There are three questions one needs to ask about MVP: What, Why, and How. Today we will try to answer these questions in brief.
What exactly is a Minimum Viable Product (MVP)?
You have a new idea that you would like to bring to the market. MVP is the bare minimum version of your product idea.
Now comes the next question, what should be considered the bare minimum?
The bare minimum version should satisfy the following criteria:
- The features it provides is enough for your customer to understand, what your end product is and decide if it is valuable to them.
- In the best case it should provide enough value that they would be willing to buy it.
Why should I build an MVP?
A business without a customer is not a business.
Science is yet to reach a point where we will be able to tell what our customers want without interacting with them.
Meanwhile only way to know what customers want is by letting them use what you are building.
When you are building a product, you have certain assumptions that you think will be valuable for your users.

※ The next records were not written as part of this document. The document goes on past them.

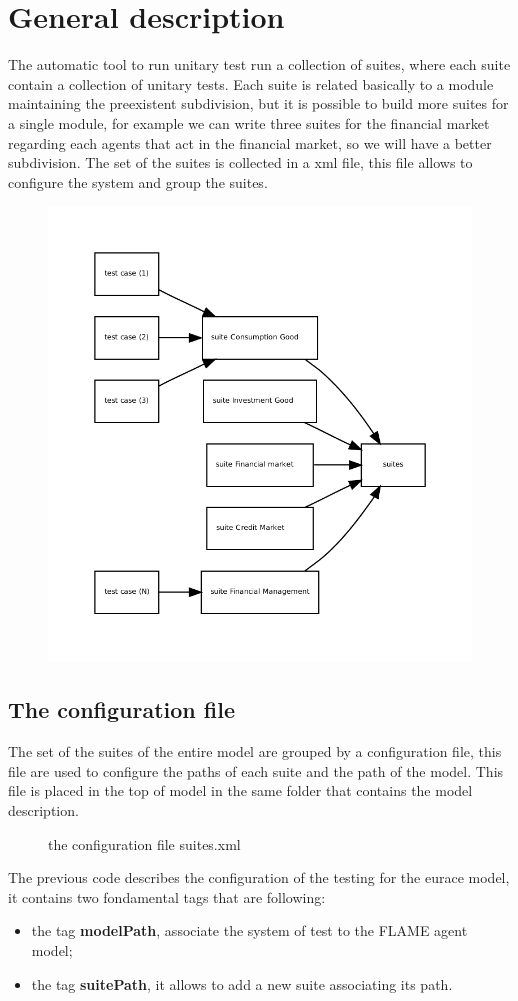 \documentclass[a4paper,10pt]{article}
\begin{document}
\section{General description}
The automatic tool to run unitary test run a collection of suites, 
where each suite contain a collection of unitary tests. 
Each suite is related basically to a module maintaining the preexistent subdivision, but it is possible to build more suites  for a single module, for example we can write three suites for the financial market regarding each agents that act in the financial market, so we will have a better subdivision. The set of the suites is collected in a xml file, this file allows to configure the system and group the suites.   
\begin{figure}
\centering
\includegraphics[scale=0.9]{graph/suites} 
\end{figure}
\subsection{The configuration file}
The set of the suites of the entire model are grouped by a configuration file, this file are used to configure the paths of each suite and the path of the model. This file is placed in the top of model in the same folder that contains the model description.
\begin{figure}
\label{fig:fig2}

\caption{the configuration file suites.xml}
\end{figure} 
The previous code describes the configuration of the testing for the eurace model, it contains two fondamental tags that are following:
\begin{itemize}
\item the tag \textbf{modelPath}, associate the system of test to the FLAME agent model;
\item the tag \textbf{suitePath}, it allows to add a new suite associating its path.
\end{itemize}
\end{document}
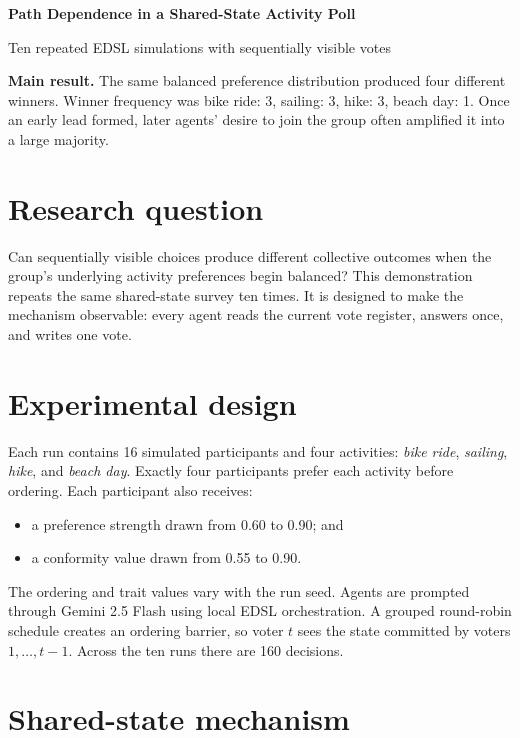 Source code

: \documentclass[11pt]{article}
\begin{document}
{\color{navy}\LARGE\bfseries Path Dependence in a Shared-State Activity Poll}

\vspace{0.4em}
{\Large Ten repeated EDSL simulations with sequentially visible votes}

\vspace{1.2em}
\colorbox{panel}{\parbox{0.94\linewidth}{
\textbf{Main result.} The same balanced preference distribution produced four different
winners. Winner frequency was bike ride: 3, sailing: 3, hike: 3, beach day: 1. Once an early lead formed,
later agents' desire to join the group often amplified it into a large majority.
}}

\section*{Research question}

Can sequentially visible choices produce different collective outcomes when the group's
underlying activity preferences begin balanced? This demonstration repeats the same
shared-state survey ten times. It is designed to make the mechanism observable: every
agent reads the current vote register, answers once, and writes one vote.

\section*{Experimental design}

Each run contains 16 simulated participants and four activities: \textit{bike ride},
\textit{sailing}, \textit{hike}, and \textit{beach day}. Exactly four participants
prefer each activity before ordering. Each participant also receives:

\begin{itemize}
  \item a preference strength drawn from 0.60 to 0.90; and
  \item a conformity value drawn from 0.55 to 0.90.
\end{itemize}

The ordering and trait values vary with the run seed. Agents are prompted through
Gemini 2.5 Flash using local EDSL orchestration. A grouped round-robin schedule creates
an ordering barrier, so voter $t$ sees the state committed by voters $1,\ldots,t-1$.
Across the ten runs there are 160 decisions.

\section*{Shared-state mechanism}
\end{document}
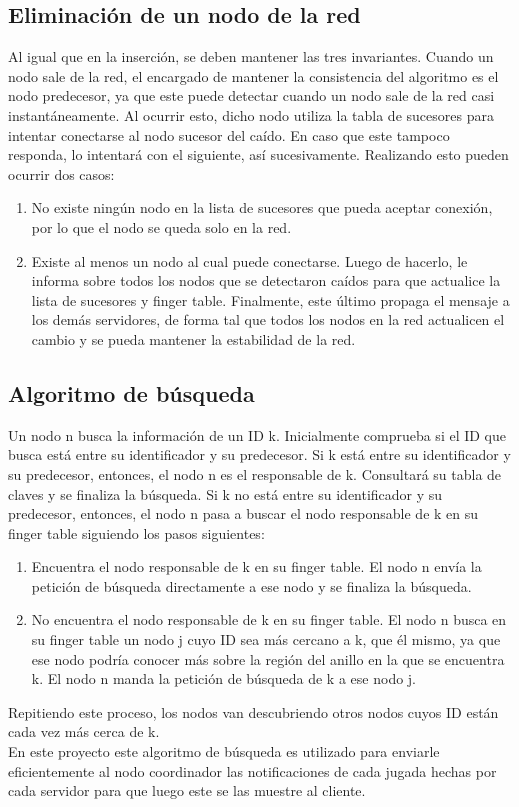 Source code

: \documentclass[10pt, a4paper]{article}
\begin{document}
    \subsection{Eliminaci\'on de un nodo de la red}
    Al igual que en la inserción, se deben mantener las tres invariantes. Cuando un nodo sale de la red, el encargado de mantener la consistencia del algoritmo es el nodo predecesor, ya que este puede detectar cuando un nodo sale de la red casi instantáneamente. Al ocurrir esto, dicho nodo utiliza la tabla de sucesores para intentar conectarse al nodo sucesor del caído. En caso que este tampoco responda, lo intentar\'a con el siguiente, así sucesivamente. Realizando esto pueden ocurrir dos casos:
    \begin{enumerate}
    	\item No existe ningún nodo en la lista de sucesores que pueda aceptar conexión, por lo que el nodo se queda solo en la red.
    	\item Existe al menos un nodo al cual puede conectarse. Luego de hacerlo, le informa sobre todos los nodos que se detectaron caídos para que actualice la lista de sucesores y finger table. Finalmente, este \'ultimo propaga el mensaje a los demás servidores, de forma tal que todos los nodos en la red actualicen el cambio y se pueda mantener la estabilidad de la red.\\
    \end{enumerate}
   
    \subsection{Algoritmo de búsqueda}
    Un nodo n busca la información de un ID k. Inicialmente comprueba si el ID que busca está entre su identificador y su predecesor. Si k está entre su identificador y su predecesor, entonces, el nodo n es el responsable de k. Consultar\'a su tabla de claves y se finaliza la búsqueda. Si k no está entre su identificador y su predecesor, entonces, el nodo n pasa a buscar el nodo responsable de k en su finger table siguiendo los pasos siguientes: 
    \begin{enumerate}
    	 \item Encuentra el nodo responsable de k en su finger table. El nodo n envía la petición de búsqueda directamente a ese nodo y se finaliza la búsqueda.
    	 \item No encuentra el nodo responsable de k en su finger table. El nodo n busca en su finger table un nodo j cuyo ID sea más cercano a k, que él mismo, ya que ese nodo podr\'ia conocer más sobre la región del anillo en la que se encuentra k. El nodo n manda la petición de búsqueda de k a ese nodo j.
    \end{enumerate} 
    Repitiendo este proceso, los nodos van descubriendo otros nodos cuyos ID están cada vez más cerca de k.\\
    En este proyecto este algoritmo de búsqueda es utilizado para enviarle eficientemente al nodo coordinador las notificaciones de cada jugada hechas por cada servidor para que luego este se las muestre al cliente. \\
    
\end{document}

Getting to verify these assumptions one step at a time can always help you cut down waste early often.
MVP helps you make these smaller iterations until the day you will have built a product your customers love to use.
How can I build an MVP?
There is no silver bullet for this. Every product idea will have its own problems and its own ways of fixing. But there are some common steps everyone can follow to build MVP.
- Identify potential consumers
- List down their problems
- List down assumptions of your product idea
- Match up customer problems with your assumptions and find out those assumptions which solve most of the problems
- Find ways to solve these problems.
Now, whatever you are doing to solve the problems of your customers is your MVP.
Now, a question arises - who will build your MVP? You can either hire freelancers or a software company. You can build an MVP yourself if you have coding skills, otherwise, you can outsource your MVP development.